Le disuguaglianze economiche, oltre ad essere una delle principali cause della lunga crisi, sembra ne siano anche la conseguenza. Perché?
«La disuguaglianza è un problema perché la distribuzione ineguale del reddito vuol dire distribuzione ineguale del potere d’acquisto e quindi indebolimento dell’economia perché calano i consumi dei ceti medio bassi che sono fondamentali. E poi è anche un problema sociale perché la tenuta stessa delle democrazie è a rischio quando aumenta il malcontento».
Che fare per invertire questa tendenza?
«Bisogna lottare contro elusione e evasione fiscale, soprattutto contro i grandi gruppi. Questo è un punto chiave. La questione numero uno è la questione fiscale su scala globale: 100 miliardi di elusione basterebbero a far sopravvivere 64 milioni di bambini che non hanno accesso alle cure sanitarie».
Ma la stiamo affrontando questa emergenza?
«Le istituzioni internazionali stanno cercando di fare qualcosa – penso alle cause contro Ryanair e Apple –; ci sono delle prime indicazioni. Io credo che si dovrebbero muovere anche le istituzioni locali per evitare che intervista i grossi gruppi evadano il fisco. E poi dovrebbero diffondersi sempre di più nei bilanci delle imprese non solo gli indicatori sull’ambiente e sul lavoro, ma anche quelli sul fisco».
Questo basterebbe a mettere un freno alle disuguaglianze?
«No, occorre che prevalgano politiche di riduzione delle disuguaglianze e di progressività fiscale. Il problema è anche culturale. Se prevale l’idea per cui la spesa pubblica è uno spreco e bisogna affamare lo stato...».
Quindi se ne esce con politiche fiscali rigorose e con politiche di investimenti pubblici?
«Assolutamente sì.
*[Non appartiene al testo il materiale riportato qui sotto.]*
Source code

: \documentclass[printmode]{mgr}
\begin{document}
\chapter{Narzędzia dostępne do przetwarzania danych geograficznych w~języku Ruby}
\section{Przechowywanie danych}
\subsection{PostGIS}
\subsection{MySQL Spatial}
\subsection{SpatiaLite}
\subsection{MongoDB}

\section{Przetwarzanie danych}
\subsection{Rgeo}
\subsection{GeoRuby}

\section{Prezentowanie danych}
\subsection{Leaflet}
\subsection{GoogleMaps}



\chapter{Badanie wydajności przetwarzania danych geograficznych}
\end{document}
Che per noi sono politiche di tipo europeo a partire dalla battaglia contro l’austerità e a favore della mutualizzazione di rischi e debiti».
Il suo recente libro sulla povertà tocca quella che è l’estrema conseguenza delle disuguaglianze.
«Sì, il problema dell’Italia è che abbiamo una quota di persone sotto la povertà assoluta che è aumentato da 1 milione a 4 milioni e mezzo di persone. La mia idea è che, in una società dove la creazione-distruzione dei posti di lavoro è molto frequente ed è grande la mobilità, noi abbiamo bisogno di una rete di protezione universale. E questo significa reddito minimo e sostegno all’inclusione attiva. Bisogna arrivare prima possibile a mettere sul piatto quei 7 miliardi che servono a strappare quei 4 milioni di persone dalla loro condizione di povertà assoluta».